Cioè in verità in tutti i quartieri, dal Castello Sforzesco a Gratosoglio, sotto ogni tetto che si considera “luogo” di dibattito pubblico, chiamando tanti pubblici che rispetto al libro sono al tempo stesso generali e differenziati, popolari e professionali, in rapporto ai mestieri ma anche solo in rapporto ai piaceri.
Rispetto alla visione “salonistica” della promozione del libro, che comunque ha avuto il suo ruolo e per molti versi lo ha ancora, Milano consolida con Book City la sua carta migliore, quella della partecipazione diffusa e policentrica. “Curioso, aperto, inclusivo” dice di se’ il biglietto da visita dell’evento.

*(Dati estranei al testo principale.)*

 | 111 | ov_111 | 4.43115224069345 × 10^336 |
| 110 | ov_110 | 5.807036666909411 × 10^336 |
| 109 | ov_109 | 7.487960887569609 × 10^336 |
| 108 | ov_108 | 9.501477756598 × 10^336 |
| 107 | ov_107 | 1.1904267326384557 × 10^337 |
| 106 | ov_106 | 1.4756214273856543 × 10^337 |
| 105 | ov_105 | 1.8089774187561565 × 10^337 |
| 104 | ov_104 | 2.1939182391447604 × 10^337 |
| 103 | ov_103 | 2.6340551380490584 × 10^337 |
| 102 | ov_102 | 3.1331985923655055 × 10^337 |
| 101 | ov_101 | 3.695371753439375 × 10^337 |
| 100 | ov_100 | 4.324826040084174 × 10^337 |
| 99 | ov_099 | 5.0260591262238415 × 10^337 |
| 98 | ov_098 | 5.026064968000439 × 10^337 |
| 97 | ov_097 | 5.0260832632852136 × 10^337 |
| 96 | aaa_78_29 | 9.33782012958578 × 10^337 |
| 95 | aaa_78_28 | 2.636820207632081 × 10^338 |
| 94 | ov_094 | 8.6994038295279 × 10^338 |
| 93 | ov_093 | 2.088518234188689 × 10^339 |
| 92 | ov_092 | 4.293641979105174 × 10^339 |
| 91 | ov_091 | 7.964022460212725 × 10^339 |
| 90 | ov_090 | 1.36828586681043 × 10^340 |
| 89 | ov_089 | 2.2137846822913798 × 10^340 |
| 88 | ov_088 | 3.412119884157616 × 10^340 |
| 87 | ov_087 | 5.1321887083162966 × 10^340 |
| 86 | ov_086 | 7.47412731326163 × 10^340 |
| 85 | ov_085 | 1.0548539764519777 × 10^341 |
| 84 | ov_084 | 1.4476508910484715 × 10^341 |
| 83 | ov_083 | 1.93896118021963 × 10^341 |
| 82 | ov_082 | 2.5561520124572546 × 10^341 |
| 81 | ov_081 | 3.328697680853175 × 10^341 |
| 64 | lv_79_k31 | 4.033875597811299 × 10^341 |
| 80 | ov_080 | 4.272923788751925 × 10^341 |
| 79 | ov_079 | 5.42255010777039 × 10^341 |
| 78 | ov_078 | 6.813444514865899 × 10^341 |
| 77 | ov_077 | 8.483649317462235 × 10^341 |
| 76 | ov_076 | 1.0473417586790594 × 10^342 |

La diatriba di Milano con Torino è di vecchia data.
Chi scrive aveva dalla meta’ degli anni ‘80 una responsabilità istituzionale, alla Presidenza del Consiglio dei Ministri, anche in materia di promozione del libro e della lettura, quando il conflitto MI-TO divampò a proposito della collocazione del primo vero e proprio “salone del libro”, rispetto a cui Milano rivendicava il primato tanto industriale quanto creativo, ma non fu in grado di mobilitare vere risorse e vere volontà per sostenere senza dubbi la sua candidatura.
Così che anche lo scrivente, malgrado la sua milanesita’, dovette riconoscere che istituzioni e mecenatismo torinese confezionarano un progetto più convincente e più durevole. Le rampogne degli editori e dei quotidiani milanesi furono tanto forti quanto aprioristiche (ricordo mezza pagina sul Corriere di Valerio Riva, in sintonia con un arco editoriale che andava da Feltrinelli a Spagnol), ma per le condizioni date e per la tenacia progettuale aveva senso sostenere al tempo la proposta di Torino.

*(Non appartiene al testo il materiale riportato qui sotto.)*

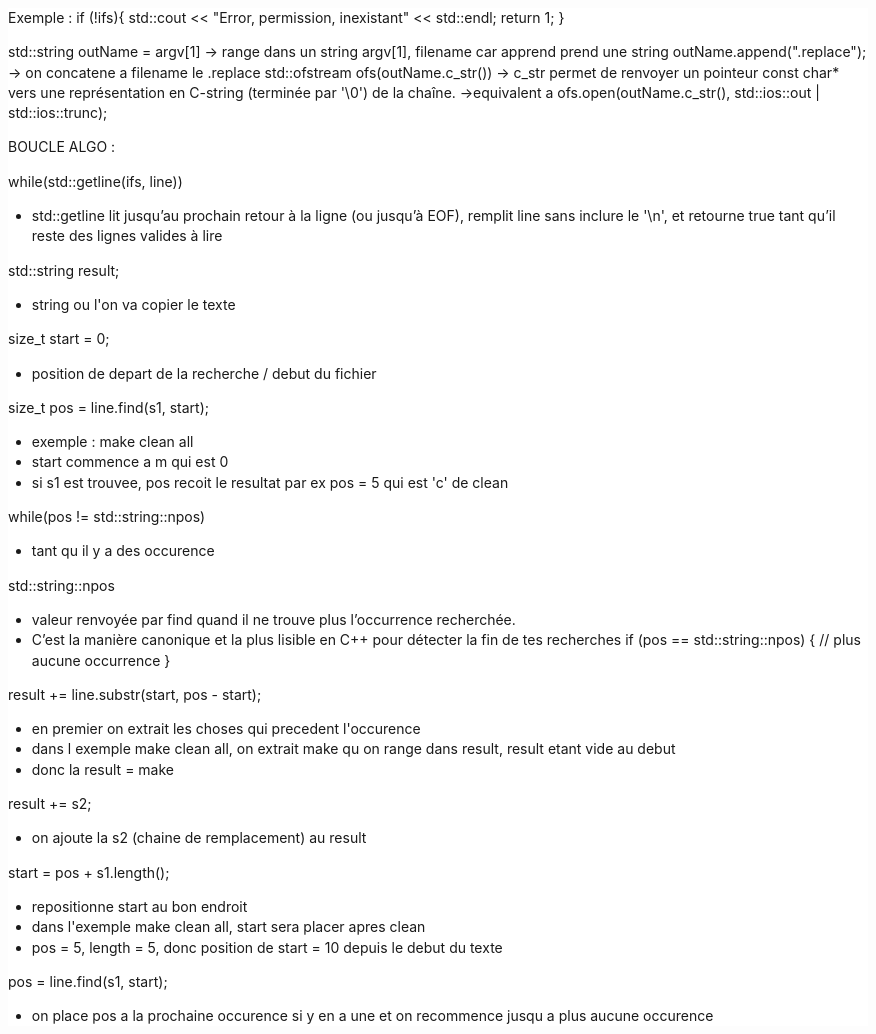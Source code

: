 Exemple :
if (!ifs){
	std::cout << "Error, permission, inexistant" << std::endl;
		return 1;
}

std::string outName = argv[1]		->	range dans un string argv[1], filename car apprend prend une string
outName.append(".replace");			->	on concatene a filename le .replace
std::ofstream ofs(outName.c_str())	->	c_str permet de renvoyer un pointeur const char* vers une représentation en C-string (terminée par '\0') de la  chaîne.
									->equivalent a ofs.open(outName.c_str(), std::ios::out | std::ios::trunc);

BOUCLE ALGO :

while(std::getline(ifs, line))
- std::getline lit jusqu’au prochain retour à la ligne (ou jusqu’à EOF), remplit line sans inclure le '\n', et retourne true tant qu’il reste des lignes valides à lire

std::string	result;
- string ou l'on va copier le texte

size_t	start = 0;
- position de depart de la recherche / debut du fichier

size_t	pos = line.find(s1, start);
- exemple : make clean all
- start commence a m qui est 0
- si s1 est trouvee, pos recoit le resultat par ex pos = 5 qui est 'c' de clean

while(pos != std::string::npos)
- tant qu il y a des occurence

std::string::npos
- valeur renvoyée par find quand il ne trouve plus l’occurrence recherchée. 
- C’est la manière canonique et la plus lisible en C++ pour détecter la fin de tes recherches
if (pos == std::string::npos) {
    // plus aucune occurrence
}

result += line.substr(start, pos - start);
- en premier on extrait les choses qui precedent l'occurence
- dans l exemple make clean all, on extrait make qu on range dans result, result etant vide au debut
- donc la result = make

result += s2;
- on ajoute la s2 (chaine de remplacement) au result

start = pos + s1.length();
- repositionne start au bon endroit
- dans l'exemple make clean all, start sera placer apres clean
- pos = 5, length = 5, donc position de start = 10 depuis le debut du texte

pos = line.find(s1, start);
- on place pos a la prochaine occurence si y en a une et on recommence jusqu a plus aucune occurence
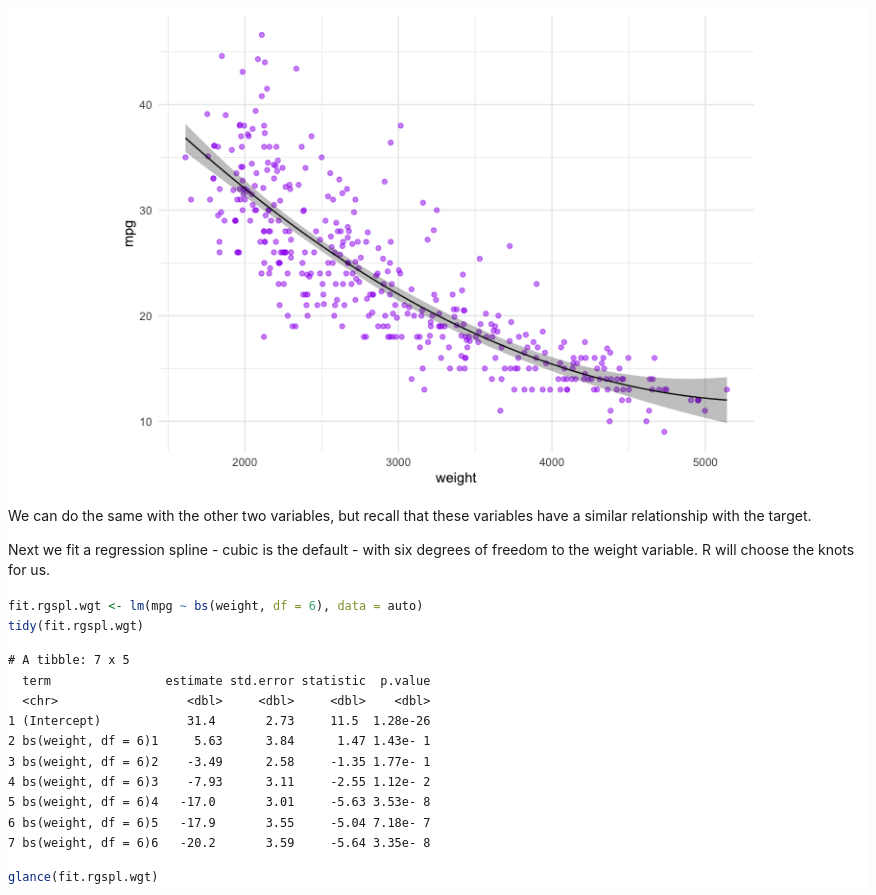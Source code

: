 <img src="ch7-nonlinear-models_files/figure-gfm/poly-reg-pred-8-1.png" width="75%" style="display: block; margin: auto;" />

We can do the same with the other two variables, but recall that these
variables have a similar relationship with the target.

Next we fit a regression spline - cubic is the default - with six
degrees of freedom to the weight variable. R will choose the knots for
us.

``` r
fit.rgspl.wgt <- lm(mpg ~ bs(weight, df = 6), data = auto)
tidy(fit.rgspl.wgt)
```

    # A tibble: 7 x 5
      term                estimate std.error statistic  p.value
      <chr>                  <dbl>     <dbl>     <dbl>    <dbl>
    1 (Intercept)            31.4       2.73     11.5  1.28e-26
    2 bs(weight, df = 6)1     5.63      3.84      1.47 1.43e- 1
    3 bs(weight, df = 6)2    -3.49      2.58     -1.35 1.77e- 1
    4 bs(weight, df = 6)3    -7.93      3.11     -2.55 1.12e- 2
    5 bs(weight, df = 6)4   -17.0       3.01     -5.63 3.53e- 8
    6 bs(weight, df = 6)5   -17.9       3.55     -5.04 7.18e- 7
    7 bs(weight, df = 6)6   -20.2       3.59     -5.64 3.35e- 8

``` r
glance(fit.rgspl.wgt)
```
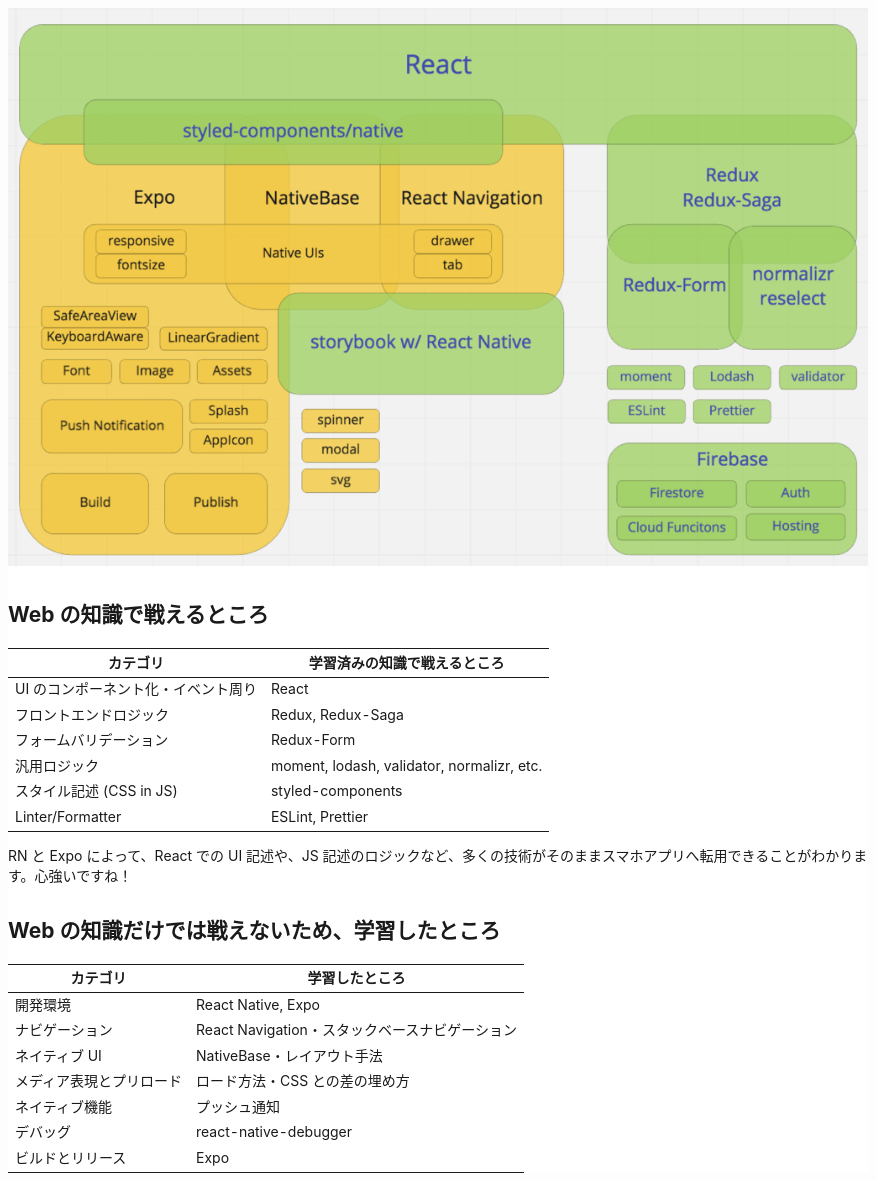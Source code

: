 ![知識マップ](20190205110436.png)

## Web の知識で戦えるところ

| カテゴリ                            | 学習済みの知識で戦えるところ               |
| ----------------------------------- | ------------------------------------------ |
| UI のコンポーネント化・イベント周り | React                                      |
| フロントエンドロジック              | Redux, Redux-Saga                          |
| フォームバリデーション              | Redux-Form                                 |
| 汎用ロジック                        | moment, lodash, validator, normalizr, etc. |
| スタイル記述 (CSS in JS)            | styled-components                          |
| Linter/Formatter                    | ESLint, Prettier                           |

RN と Expo によって、React での UI 記述や、JS 記述のロジックなど、多くの技術がそのままスマホアプリへ転用できることがわかります。心強いですね！

## Web の知識だけでは戦えないため、学習したところ

| カテゴリ                 | 学習したところ                                 |
| ------------------------ | ---------------------------------------------- |
| 開発環境                 | React Native, Expo                             |
| ナビゲーション           | React Navigation・スタックベースナビゲーション |
| ネイティブ UI            | NativeBase・レイアウト手法                     |
| メディア表現とプリロード | ロード方法・CSS との差の埋め方                 |
| ネイティブ機能           | プッシュ通知                                   |
| デバッグ                 | react-native-debugger                          |
| ビルドとリリース         | Expo                                           |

Più di trenta anni dopo fattori di crisi del modello torinese rimisero in discussione progetto e formula. E lo scontro con Milano si ripropose, anche in questo caso con un eccesso di autoreferenzialita’, forse di entrambe le comunità’, che finì per fare reagire e alla fine favorire la proposta sulla carta più debole (piccoli editori contro grandi, ma con una forza di brand socialmente diffusa).

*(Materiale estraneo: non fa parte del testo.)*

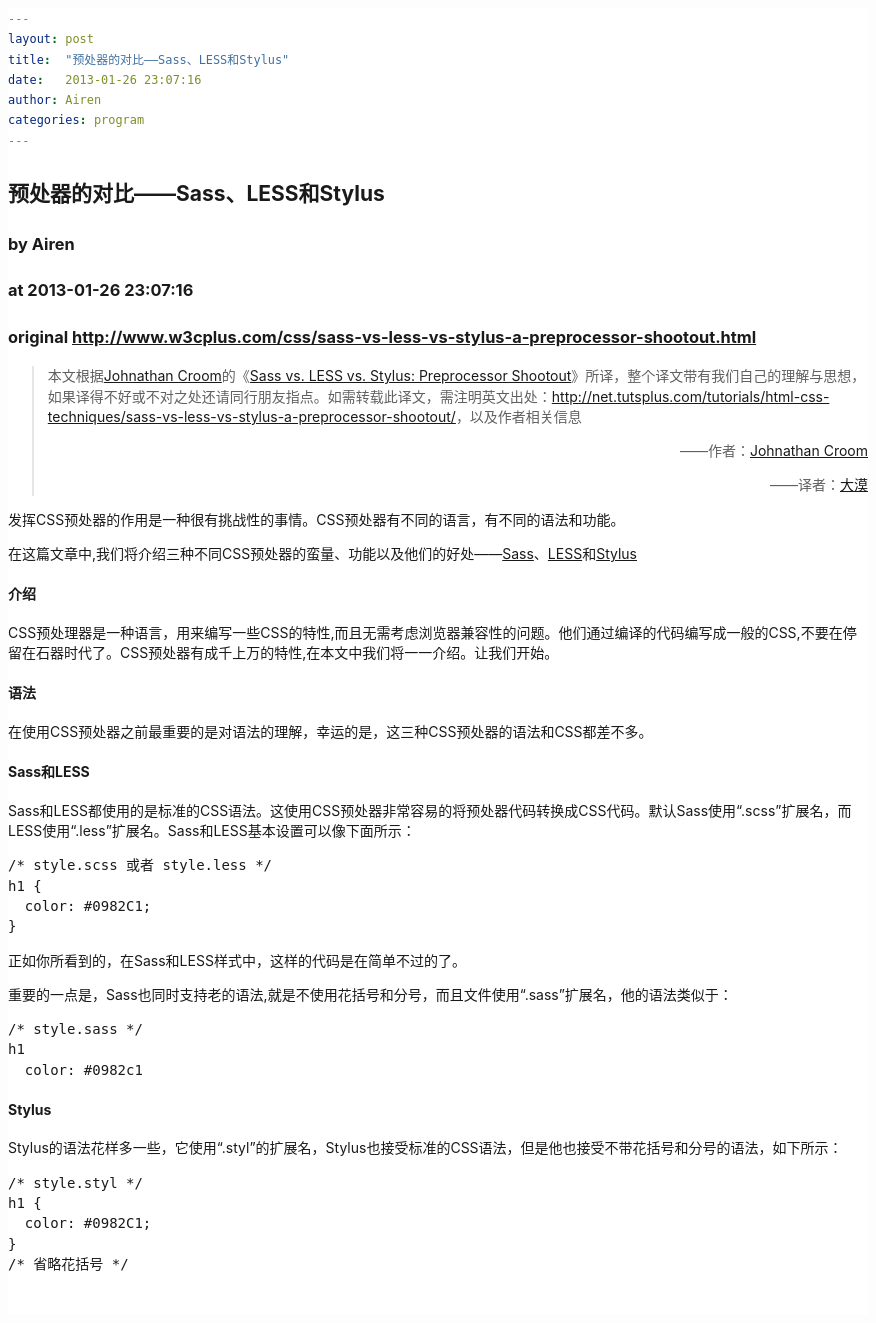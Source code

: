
 ```yaml
---
layout: post
title:  "预处器的对比——Sass、LESS和Stylus"
date:   2013-01-26 23:07:16
author: Airen
categories: program
---
```


## 预处器的对比——Sass、LESS和Stylus
### by Airen
### at 2013-01-26 23:07:16
### original <http://www.w3cplus.com/css/sass-vs-less-vs-stylus-a-preprocessor-shootout.html>

<div><div><div><blockquote><p>本文根据<a href="http://net.tutsplus.com/author/johnathan-croom/" rel="author" title="Posts by Johnathan Croom">Johnathan Croom</a>的《<a href="http://net.tutsplus.com/tutorials/html-css-techniques/sass-vs-less-vs-stylus-a-preprocessor-shootout/">Sass vs. LESS vs. Stylus: Preprocessor Shootout</a>》所译，整个译文带有我们自己的理解与思想，如果译得不好或不对之处还请同行朋友指点。如需转载此译文，需注明英文出处：<a href="http://net.tutsplus.com/tutorials/html-css-techniques/sass-vs-less-vs-stylus-a-preprocessor-shootout/">http://net.tutsplus.com/tutorials/html-css-techniques/sass-vs-less-vs-stylus-a-preprocessor-shootout/</a>，以及作者相关信息</p>
<p style="text-align:right">——作者：<a href="http://net.tutsplus.com/author/johnathan-croom/" rel="author" title="Posts by Johnathan Croom">Johnathan Croom</a></p>
<p style="text-align:right">——译者：<a href="http://www.w3cplus.com">大漠</a></p>
</blockquote>
<p>发挥CSS预处器的作用是一种很有挑战性的事情。CSS预处器有不同的语言，有不同的语法和功能。</p>
<p>在这篇文章中,我们将介绍三种不同CSS预处器的蛮量、功能以及他们的好处——<a href="http://sass-lang.com/">Sass</a>、<a href="http://lesscss.org/">LESS</a>和<a href="http://learnboost.github.com/stylus/">Stylus</a></p>
<h4>
	介绍</h4>
<p>CSS预处理器是一种语言，用来编写一些CSS的特性,而且无需考虑浏览器兼容性的问题。他们通过编译的代码编写成一般的CSS,不要在停留在石器时代了。CSS预处器有成千上万的特性,在本文中我们将一一介绍。让我们开始。</p>
<h4>
	语法</h4>
<p>在使用CSS预处器之前最重要的是对语法的理解，幸运的是，这三种CSS预处器的语法和CSS都差不多。</p>
<h4>
	Sass和LESS</h4>
<p>Sass和LESS都使用的是标准的CSS语法。这使用CSS预处器非常容易的将预处器代码转换成CSS代码。默认Sass使用“.scss”扩展名，而LESS使用“.less”扩展名。Sass和LESS基本设置可以像下面所示：</p>
<pre>
/* style.scss 或者 style.less */
h1 {
  color: #0982C1;
}
</pre><p>正如你所看到的，在Sass和LESS样式中，这样的代码是在简单不过的了。</p>
<p>重要的一点是，Sass也同时支持老的语法,就是不使用花括号和分号，而且文件使用“.sass”扩展名，他的语法类似于：</p>
<pre>
/* style.sass */
h1
  color: #0982c1
</pre><h4>
	Stylus</h4>
<p>Stylus的语法花样多一些，它使用“.styl”的扩展名，Stylus也接受标准的CSS语法，但是他也接受不带花括号和分号的语法，如下所示：</p>
<pre>
/* style.styl */
h1 {
  color: #0982C1;
}
/* 省略花括号 */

E così il secondo successo torinese in questo genere di derby ha decisamente spinto il sistema-Milano a ripensare in un certo senso in forma più capillare e orizzontale il modello di iniziativa che ha preso negli ultimi anni la fisionomia, il carattere, la portata di Book City.
Ho sottomano il programma dettagliato dei circa 1700 eventi (in alcuni casi con importanti blocchi tematici, 100 sono dedicati ad esempio all’Africa), che sono stati generati con mobilitazione di autori, operatori, pubblici ben segmentati, ambiti della vita culturale, sociale e istituzionale articolatissimi. E ciò per fare della manifestazione una performance naturale di una città ormai a tendenza metropolitana, lanciata nella post modernità, con un radicamento della “cultura della lettura” che scuola e mercato del lavoro, media e università, impresa e dinamiche professionali, istituzioni e decentramento, possono alimentare con prodotti, linguaggi e protagonisti ben differenziati.
Aprirà la kermesse lo scrittore basco Ferdinando Aramburu, caso editoriale del 2018 con il suo romanzo “Patria”, edito in Italia da Guanda, dietro a cui il suo pensiero e’ ben evidente: “la democrazia non è possibile senza cittadini liberi, capaci di decidere per se stessi, capaci di valutare”, dice a Paolo Giordano su ”La Lettura”.
Si ricompone così una certa complementarità di sistema al servizio di un grande tema sociale e civile: la tenuta della lettura in epoca di crisi di mercato del libro tradizionale, la saldatura tra forme di consumo a sostegno della ineludibilita’ dei contenuti librari per il successo identitario e competitivo delle comunità e delle persone.
Book City ha una governance assicurata da quattro fondazioni specialistiche nel campo editoriale (Corriere, Mondadori, Feltrinelli, Mauri), un presidente tenace come Pier Gaetano Marchetti, un raccordo generale con l’Amministrazione comunale (tutto il team della Cultura con a capo Filippo Del Corno) che a Milano significa tenuta del modello economico e progettuale pubblico-privato.
Per Milano e Torino (in testa entrambe alla gerarchia del sistema editoriale italiano) questo argomento non fa parte della casualità eventistica. Ma è parte da secoli dello stesso citybrand. Cioè dei caratteri di riconosicibilita’ di due realtà multi-vocazionali. Certo in modo più ampio Milano che, in questo campo che confina con i punti alti della struttura sociale e produttiva (università, ricerca, internazionalità), costruisce un argomento che non può uscire dallo scudo di immagine ma che, per restarci in modo sostenibile, deve coniugare tradizione e innovazione.
Tanto Milano quanto Torino sono città incamminate in questa impresa (anche qui Milano si è mossa prima, ma Torino ha fatto di necessità virtù con molteplici esperienze). Ora è arrivata la stagione per superare storiche conflittualità e – con i treni che collegano in meno di un’ora – passare a piani integrati.
Intanto una collaborazione e’ in corso ed è dichiarata programmaticamente.